Exercise brief —
Select from the data all lines with the word "boldsymbol".

Records to use —
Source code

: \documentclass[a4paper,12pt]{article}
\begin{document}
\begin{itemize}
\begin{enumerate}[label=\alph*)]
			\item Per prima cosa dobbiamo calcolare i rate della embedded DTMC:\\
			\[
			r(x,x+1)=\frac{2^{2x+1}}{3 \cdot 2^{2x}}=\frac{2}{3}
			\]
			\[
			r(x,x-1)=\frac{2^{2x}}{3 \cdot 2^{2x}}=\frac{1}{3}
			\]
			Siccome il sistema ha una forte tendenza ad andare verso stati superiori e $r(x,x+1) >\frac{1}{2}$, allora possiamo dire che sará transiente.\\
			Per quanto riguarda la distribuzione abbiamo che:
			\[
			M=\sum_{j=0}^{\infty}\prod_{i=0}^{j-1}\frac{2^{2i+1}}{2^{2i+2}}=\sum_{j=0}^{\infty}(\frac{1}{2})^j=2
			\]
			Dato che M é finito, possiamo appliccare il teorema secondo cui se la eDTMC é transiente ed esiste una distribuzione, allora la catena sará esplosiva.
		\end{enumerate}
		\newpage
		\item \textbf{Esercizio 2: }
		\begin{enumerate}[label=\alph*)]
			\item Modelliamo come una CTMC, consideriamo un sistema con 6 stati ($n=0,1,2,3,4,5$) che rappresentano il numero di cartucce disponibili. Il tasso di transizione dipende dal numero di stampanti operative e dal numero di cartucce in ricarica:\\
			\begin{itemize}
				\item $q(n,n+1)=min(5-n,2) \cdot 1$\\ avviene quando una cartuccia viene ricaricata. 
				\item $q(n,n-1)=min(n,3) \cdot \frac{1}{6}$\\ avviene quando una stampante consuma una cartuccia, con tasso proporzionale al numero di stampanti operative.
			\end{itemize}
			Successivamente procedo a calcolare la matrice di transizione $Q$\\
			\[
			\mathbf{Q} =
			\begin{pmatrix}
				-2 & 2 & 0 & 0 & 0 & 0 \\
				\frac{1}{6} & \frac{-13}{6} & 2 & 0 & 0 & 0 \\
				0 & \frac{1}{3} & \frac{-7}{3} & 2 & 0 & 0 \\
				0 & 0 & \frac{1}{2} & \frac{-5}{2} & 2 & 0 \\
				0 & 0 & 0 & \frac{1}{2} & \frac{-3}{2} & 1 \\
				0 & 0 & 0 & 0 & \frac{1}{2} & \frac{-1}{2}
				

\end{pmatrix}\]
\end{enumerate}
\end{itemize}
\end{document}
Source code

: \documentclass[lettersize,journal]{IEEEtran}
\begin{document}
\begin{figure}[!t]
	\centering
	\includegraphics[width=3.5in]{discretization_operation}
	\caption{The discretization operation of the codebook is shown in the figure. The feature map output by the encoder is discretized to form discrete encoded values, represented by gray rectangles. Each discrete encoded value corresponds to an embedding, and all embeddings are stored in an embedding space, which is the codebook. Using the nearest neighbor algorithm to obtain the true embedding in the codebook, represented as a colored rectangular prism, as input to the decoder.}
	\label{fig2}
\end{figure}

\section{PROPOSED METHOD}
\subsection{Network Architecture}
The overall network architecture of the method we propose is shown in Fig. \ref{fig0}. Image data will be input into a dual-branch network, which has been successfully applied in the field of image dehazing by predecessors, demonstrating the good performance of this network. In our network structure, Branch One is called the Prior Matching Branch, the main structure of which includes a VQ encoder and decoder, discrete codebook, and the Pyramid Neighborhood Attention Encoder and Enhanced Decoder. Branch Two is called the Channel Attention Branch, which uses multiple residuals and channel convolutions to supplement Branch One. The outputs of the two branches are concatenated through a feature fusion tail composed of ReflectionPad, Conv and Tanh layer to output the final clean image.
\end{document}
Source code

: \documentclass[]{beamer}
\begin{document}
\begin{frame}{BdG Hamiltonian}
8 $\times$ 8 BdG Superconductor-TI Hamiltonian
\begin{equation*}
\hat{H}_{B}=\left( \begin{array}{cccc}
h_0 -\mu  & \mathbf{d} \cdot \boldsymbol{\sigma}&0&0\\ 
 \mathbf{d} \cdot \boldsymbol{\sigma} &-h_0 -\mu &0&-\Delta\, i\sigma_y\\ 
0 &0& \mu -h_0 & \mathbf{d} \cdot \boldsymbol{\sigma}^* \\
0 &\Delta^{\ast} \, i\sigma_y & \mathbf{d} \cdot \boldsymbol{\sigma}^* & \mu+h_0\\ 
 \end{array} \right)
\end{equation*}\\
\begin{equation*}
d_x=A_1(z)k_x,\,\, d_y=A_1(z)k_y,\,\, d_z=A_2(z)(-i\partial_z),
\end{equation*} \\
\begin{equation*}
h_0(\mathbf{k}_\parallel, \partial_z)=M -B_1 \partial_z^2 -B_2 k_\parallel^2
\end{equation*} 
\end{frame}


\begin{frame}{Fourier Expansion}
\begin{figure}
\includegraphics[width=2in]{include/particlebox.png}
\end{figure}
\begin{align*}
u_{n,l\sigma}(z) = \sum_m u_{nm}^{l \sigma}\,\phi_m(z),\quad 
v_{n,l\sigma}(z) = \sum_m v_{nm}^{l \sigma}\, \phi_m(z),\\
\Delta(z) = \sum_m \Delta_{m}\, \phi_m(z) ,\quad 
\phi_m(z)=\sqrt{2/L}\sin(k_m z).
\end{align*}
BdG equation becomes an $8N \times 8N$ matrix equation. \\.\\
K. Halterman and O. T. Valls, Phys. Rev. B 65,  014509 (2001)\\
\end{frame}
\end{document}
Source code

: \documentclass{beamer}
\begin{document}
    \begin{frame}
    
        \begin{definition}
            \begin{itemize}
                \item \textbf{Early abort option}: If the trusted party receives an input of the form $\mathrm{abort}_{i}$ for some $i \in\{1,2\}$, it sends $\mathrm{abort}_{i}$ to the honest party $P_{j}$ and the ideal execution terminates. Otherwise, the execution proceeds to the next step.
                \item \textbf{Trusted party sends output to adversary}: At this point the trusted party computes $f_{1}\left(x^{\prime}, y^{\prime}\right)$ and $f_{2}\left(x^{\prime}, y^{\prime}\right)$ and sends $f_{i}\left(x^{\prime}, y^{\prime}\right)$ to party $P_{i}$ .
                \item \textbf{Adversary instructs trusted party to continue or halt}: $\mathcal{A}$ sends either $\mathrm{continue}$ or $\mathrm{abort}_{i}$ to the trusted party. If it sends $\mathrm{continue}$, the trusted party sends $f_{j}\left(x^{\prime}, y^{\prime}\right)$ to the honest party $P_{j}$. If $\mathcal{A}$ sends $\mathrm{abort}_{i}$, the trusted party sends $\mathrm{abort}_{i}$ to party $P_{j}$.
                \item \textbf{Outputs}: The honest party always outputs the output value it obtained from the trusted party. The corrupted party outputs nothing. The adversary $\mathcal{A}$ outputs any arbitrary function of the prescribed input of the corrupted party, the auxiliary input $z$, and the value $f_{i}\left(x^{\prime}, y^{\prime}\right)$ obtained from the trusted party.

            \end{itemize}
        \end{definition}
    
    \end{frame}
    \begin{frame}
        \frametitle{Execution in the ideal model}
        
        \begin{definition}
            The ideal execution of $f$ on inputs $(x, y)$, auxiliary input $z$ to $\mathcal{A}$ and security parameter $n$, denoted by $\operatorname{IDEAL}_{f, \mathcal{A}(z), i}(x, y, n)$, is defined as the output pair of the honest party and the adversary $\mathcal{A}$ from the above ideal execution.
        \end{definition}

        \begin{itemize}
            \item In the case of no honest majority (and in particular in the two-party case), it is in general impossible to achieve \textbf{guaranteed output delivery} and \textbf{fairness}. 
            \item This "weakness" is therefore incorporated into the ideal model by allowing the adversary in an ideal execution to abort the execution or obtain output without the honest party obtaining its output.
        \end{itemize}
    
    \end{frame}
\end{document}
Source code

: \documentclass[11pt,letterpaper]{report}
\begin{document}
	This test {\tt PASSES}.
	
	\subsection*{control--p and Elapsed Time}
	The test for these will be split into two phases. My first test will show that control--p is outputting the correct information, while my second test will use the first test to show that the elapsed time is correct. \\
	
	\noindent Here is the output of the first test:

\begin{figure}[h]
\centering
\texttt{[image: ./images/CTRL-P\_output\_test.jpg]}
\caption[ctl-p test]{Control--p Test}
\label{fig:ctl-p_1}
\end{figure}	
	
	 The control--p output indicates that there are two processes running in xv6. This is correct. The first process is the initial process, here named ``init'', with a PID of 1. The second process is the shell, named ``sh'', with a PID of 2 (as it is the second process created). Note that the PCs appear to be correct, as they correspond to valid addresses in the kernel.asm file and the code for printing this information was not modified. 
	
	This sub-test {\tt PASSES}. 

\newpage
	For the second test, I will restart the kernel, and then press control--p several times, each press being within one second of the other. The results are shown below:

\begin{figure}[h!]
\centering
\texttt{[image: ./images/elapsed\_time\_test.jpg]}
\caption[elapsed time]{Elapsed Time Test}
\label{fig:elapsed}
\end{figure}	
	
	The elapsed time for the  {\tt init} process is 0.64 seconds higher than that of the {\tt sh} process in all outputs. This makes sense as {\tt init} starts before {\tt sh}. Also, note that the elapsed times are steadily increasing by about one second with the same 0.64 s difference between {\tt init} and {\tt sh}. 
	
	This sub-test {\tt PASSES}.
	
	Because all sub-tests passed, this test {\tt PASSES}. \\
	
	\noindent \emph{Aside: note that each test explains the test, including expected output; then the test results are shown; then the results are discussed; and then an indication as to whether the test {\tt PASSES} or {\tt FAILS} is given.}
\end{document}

Task solution —
h_0 -\mu  & \mathbf{d} \cdot \boldsymbol{\sigma}&0&0\\ 
 \mathbf{d} \cdot \boldsymbol{\sigma} &-h_0 -\mu &0&-\Delta\, i\sigma_y\\ 
0 &0& \mu -h_0 & \mathbf{d} \cdot \boldsymbol{\sigma}^* \\
0 &\Delta^{\ast} \, i\sigma_y & \mathbf{d} \cdot \boldsymbol{\sigma}^* & \mu+h_0\\ 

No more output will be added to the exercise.